To split these out, make sure pandas has a reference to the first column with df.iloc[:,0], split the column based on spaces with str.split() and inform pandas the output will be a numpy list values.tolist().
Together this looks like:
df2 = pd.DataFrame(df.iloc[:,0].str.split().values.tolist())
Note the example given has an extra column because of the space in "DLMIMOFLAG" causing it to be split over two columns. This will be referred to as "DLMIMOFLAG_A" and "DLMIMOFLAG_B".

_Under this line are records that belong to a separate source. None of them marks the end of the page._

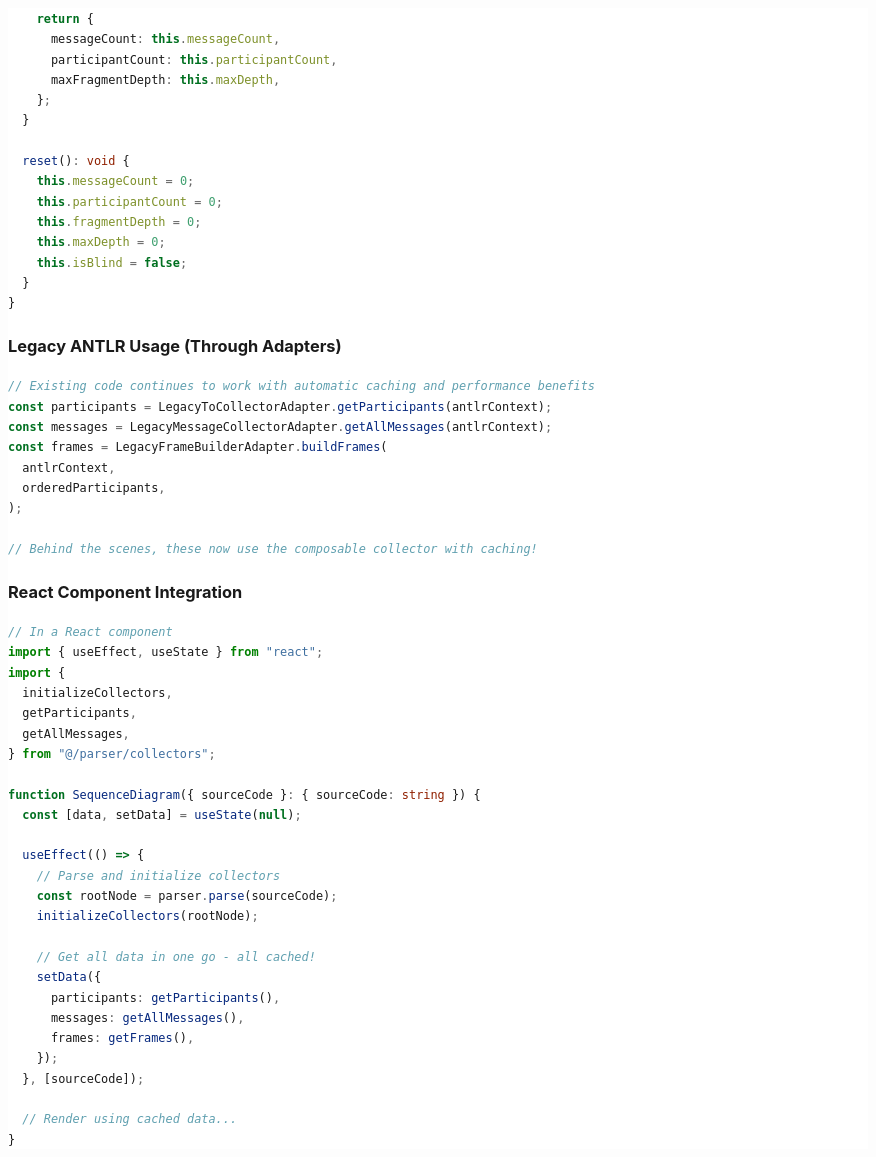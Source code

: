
 ```typescript
    return {
      messageCount: this.messageCount,
      participantCount: this.participantCount,
      maxFragmentDepth: this.maxDepth,
    };
  }

  reset(): void {
    this.messageCount = 0;
    this.participantCount = 0;
    this.fragmentDepth = 0;
    this.maxDepth = 0;
    this.isBlind = false;
  }
}
```

### Legacy ANTLR Usage (Through Adapters)

```typescript
// Existing code continues to work with automatic caching and performance benefits
const participants = LegacyToCollectorAdapter.getParticipants(antlrContext);
const messages = LegacyMessageCollectorAdapter.getAllMessages(antlrContext);
const frames = LegacyFrameBuilderAdapter.buildFrames(
  antlrContext,
  orderedParticipants,
);

// Behind the scenes, these now use the composable collector with caching!
```

### React Component Integration

```typescript
// In a React component
import { useEffect, useState } from "react";
import {
  initializeCollectors,
  getParticipants,
  getAllMessages,
} from "@/parser/collectors";

function SequenceDiagram({ sourceCode }: { sourceCode: string }) {
  const [data, setData] = useState(null);

  useEffect(() => {
    // Parse and initialize collectors
    const rootNode = parser.parse(sourceCode);
    initializeCollectors(rootNode);

    // Get all data in one go - all cached!
    setData({
      participants: getParticipants(),
      messages: getAllMessages(),
      frames: getFrames(),
    });
  }, [sourceCode]);

  // Render using cached data...
}
```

Now add on the column headers.
Optionally create a list first.
column_names = ["Sector ID", "Carrier ID", "MSID", "MSSTATUS", "MSPWR(dBm)", "DLCINR(dB)", "ULCINR(dB)",
"DLRSSI(dBm)", "ULRSSI(dBm)", "DLFEC", "ULFEC", "DLREPETITIONFATCTOR", "ULREPETITIONFATCTOR",
"DLMIMOFLAG_A", "DLMIMOFLAG_B", "BENUM", "NRTPSNUM", "RTPSNUM", "ERTPSNUM", "UGSNUM",
"UL PER for an MS(0.001)", "NI Value of the Band Where an MS Is Located(dBm)",
"DL Traffic Rate for an MS(byte/s)", "UL Traffic Rate for an MS(byte/s)",]
df2.columns = column_names
This gives the output as a full dataframe with column headers.
Sector ID Carrier ID MSID MSSTATUS
0 0 0011-4D10-FFBA Enter
0 0 501F-F63B-FB3B Enter